The GSU is tasked with investigating gang activity, identifying members and working with prosecutors to use the Georgia Street Gang Terrorism and Prevention Act to impose longer prison sentences. This will keep gang members off our streets for longer periods of time and benefit community safety.  The unit also provides trained professionals to interact with community leaders as a source of information and provide community education.

Gang activity is documented in a database managed by the Sheriff’s Office and shared with other agencies in Henry County and across the state.  The software is designed to specifically identify and track gang activities and individual members.

If you have any information regarding gang activity in Henry County, please click the following email link  or call 770-288-7023.  All contacts will be kept anonymous.

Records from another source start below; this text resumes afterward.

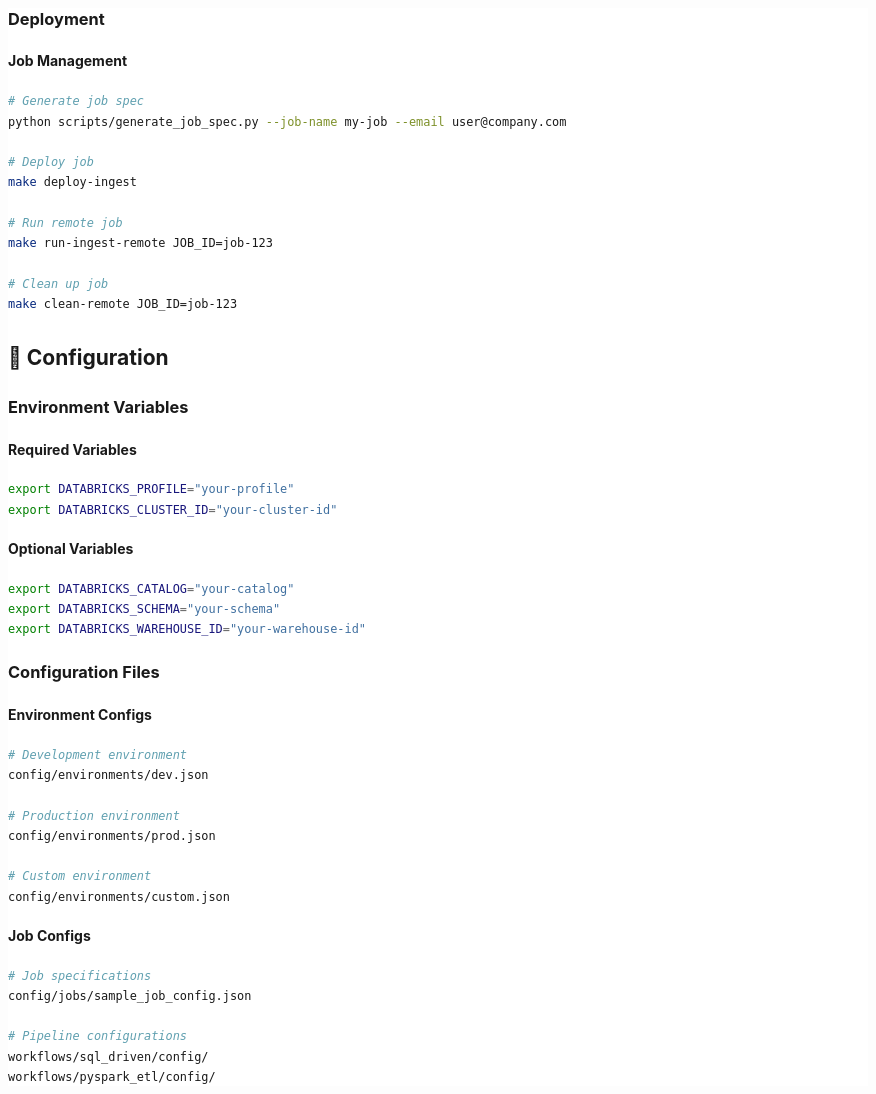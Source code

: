 ### Deployment

#### Job Management
```bash
# Generate job spec
python scripts/generate_job_spec.py --job-name my-job --email user@company.com

# Deploy job
make deploy-ingest

# Run remote job
make run-ingest-remote JOB_ID=job-123

# Clean up job
make clean-remote JOB_ID=job-123
```

## 🔧 Configuration

### Environment Variables

#### Required Variables
```bash
export DATABRICKS_PROFILE="your-profile"
export DATABRICKS_CLUSTER_ID="your-cluster-id"
```

#### Optional Variables
```bash
export DATABRICKS_CATALOG="your-catalog"
export DATABRICKS_SCHEMA="your-schema"
export DATABRICKS_WAREHOUSE_ID="your-warehouse-id"
```

### Configuration Files

#### Environment Configs
```bash
# Development environment
config/environments/dev.json

# Production environment
config/environments/prod.json

# Custom environment
config/environments/custom.json
```

#### Job Configs
```bash
# Job specifications
config/jobs/sample_job_config.json

# Pipeline configurations
workflows/sql_driven/config/
workflows/pyspark_etl/config/
```
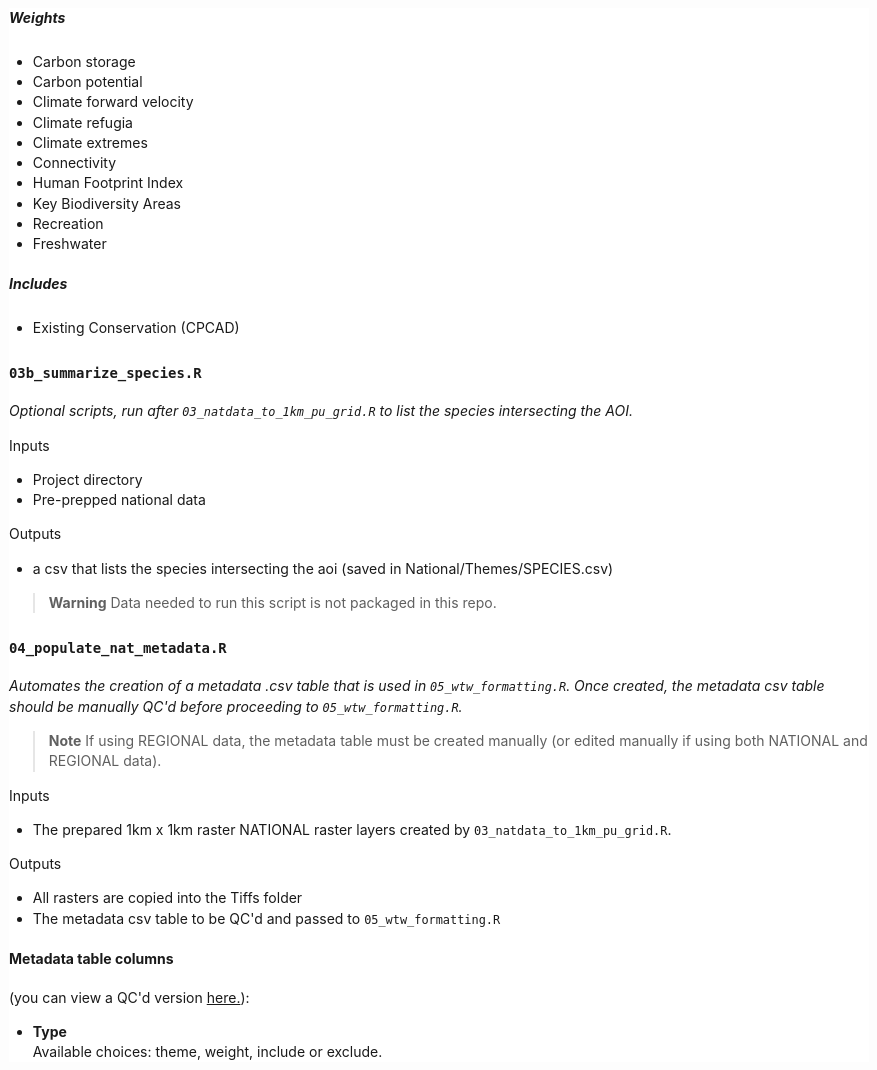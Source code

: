 ##### Weights

* Carbon storage
* Carbon potential
* Climate forward velocity
* Climate refugia
* Climate extremes
* Connectivity
* Human Footprint Index
* Key Biodiversity Areas
* Recreation
* Freshwater

##### Includes

* Existing Conservation (CPCAD)


### `03b_summarize_species.R`

_Optional scripts, run after `03_natdata_to_1km_pu_grid.R` to list the species intersecting the AOI._

Inputs

- Project directory
- Pre-prepped national data

Outputs

- a csv that lists the species intersecting the aoi (saved in National/Themes/SPECIES.csv)

> **Warning** Data needed to run this script is not packaged in this repo.


### `04_populate_nat_metadata.R`

_Automates the creation of a metadata .csv table that is used in `05_wtw_formatting.R`._
_Once created, the metadata csv table should be manually QC'd before proceeding to  `05_wtw_formatting.R`._

> **Note** If using REGIONAL data, the metadata table must be created manually (or edited manually if using both NATIONAL and REGIONAL data).

Inputs

- The prepared 1km x 1km raster NATIONAL raster layers created by `03_natdata_to_1km_pu_grid.R`.

Outputs

- All rasters are copied into the Tiffs folder
- The metadata csv table to be QC'd and passed to `05_wtw_formatting.R`

#### Metadata table columns
(you can view a QC'd version [here.](https://github.com/NCC-CNC/wheretowork-input-formatting/blob/main/WTW/metadata/sw-on-metadata-NEEDS-QC.csv)):

- **Type** <br>
Available choices: theme, weight, include or exclude.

To learn more about gangs, see questions below.


  • What is a Gang?
    A gang is a group of people who have a common name, sign or identifying symbol or color, and who engage in criminal activity.  To view "Parents Guide to Gangs" please click on the following links:  English or Spanish.
  • Who Joins a Gang?
    Male and females, from all neighborhoods, races, cultures, religious and economic levels are involved in gangs. 
  • Why do youth join Gangs?
    • Family Substitute
    • Friendship
    • Economic Benefit
    • Power
    • Status
    • Security
    • Love
    • Thrill and Excitement 
  • What is Gang graffiti or tagging?
    Graffiti or tagging is advertising of gangs.  It is used to claim territory, challenge and disrespect rival gangs, show respect for fallen members and show strength by listing its members.  It is imperative that graffiti or tagging is reported to law enforcement who can photograph and remove it quickly. 
  • What are the warning signs that my child might be involved in a Gang?
    • Withdrawal from participation in school, family life, church or other activities.
    • Changes in dress and color preferences.
    • Habitual lying and denial of problematic behavior.
    • Major attitude problems with parents, teachers or those in authority.
    • Changes in language, including use of gang slang and profanity, and use of hand signs.
    • Displays money and property that are beyond the child's income, and is evasive about where the items came from.
    • Use of drugs and/or alcohol.
    • New friends, possibly fewer friends, that have a negative influence.
    • Drop in school grades, truancy increase and discipline problems become more frequent.
    • Appearance of different looking graffiti and gang related writings on school books, clothing and other personal items.
    • Carrying or possessing weapons, such as a gun, knife, screwdriver, bat or club.
    • Appearance of gang related tattoos (initials, names, numbers), burn marks in a pattern or use of markers to make temporary tattoos on hands, arms, legs and other parts of the body. 
  • What can parents do?
    • Spend time with your child!
    • Ban gang-related clothing and markings from your child's wardrobe.
    • Know your child's friends and monitor the activities and interest.
    • Get to know the parents of your child's friends.
    • Listen, really listen, to the lyrics of the music that your child listens to.  Discuss with your child the ideas and images presented by them.
    • Supervise your child's television watching, and make time to watch selected programs together.
    • Discuss with your child proper ways to deal with conflict, hate and racism.
    • Know your child's school and teachers.  Find the time to get involved in your child's education.
    • Direct your child to the wholesome activities that are available in your community.  Recreation centers, libraries and churches offer free activities for children.  Use them.  If they are not available, help create them.
    • Learn how to be parents.  Many organizations and schools have parenting classes that are fun and provide valuable tips on dealing with children.
    • Share information with local law enforcement.  Many times gang associations are identified by tips and questions from concerned parents.
    • Help promote gang awareness through civic groups and neighborhood activities.  Law-enforcement officers, trained and experienced in gang activities, are available for talks to your group.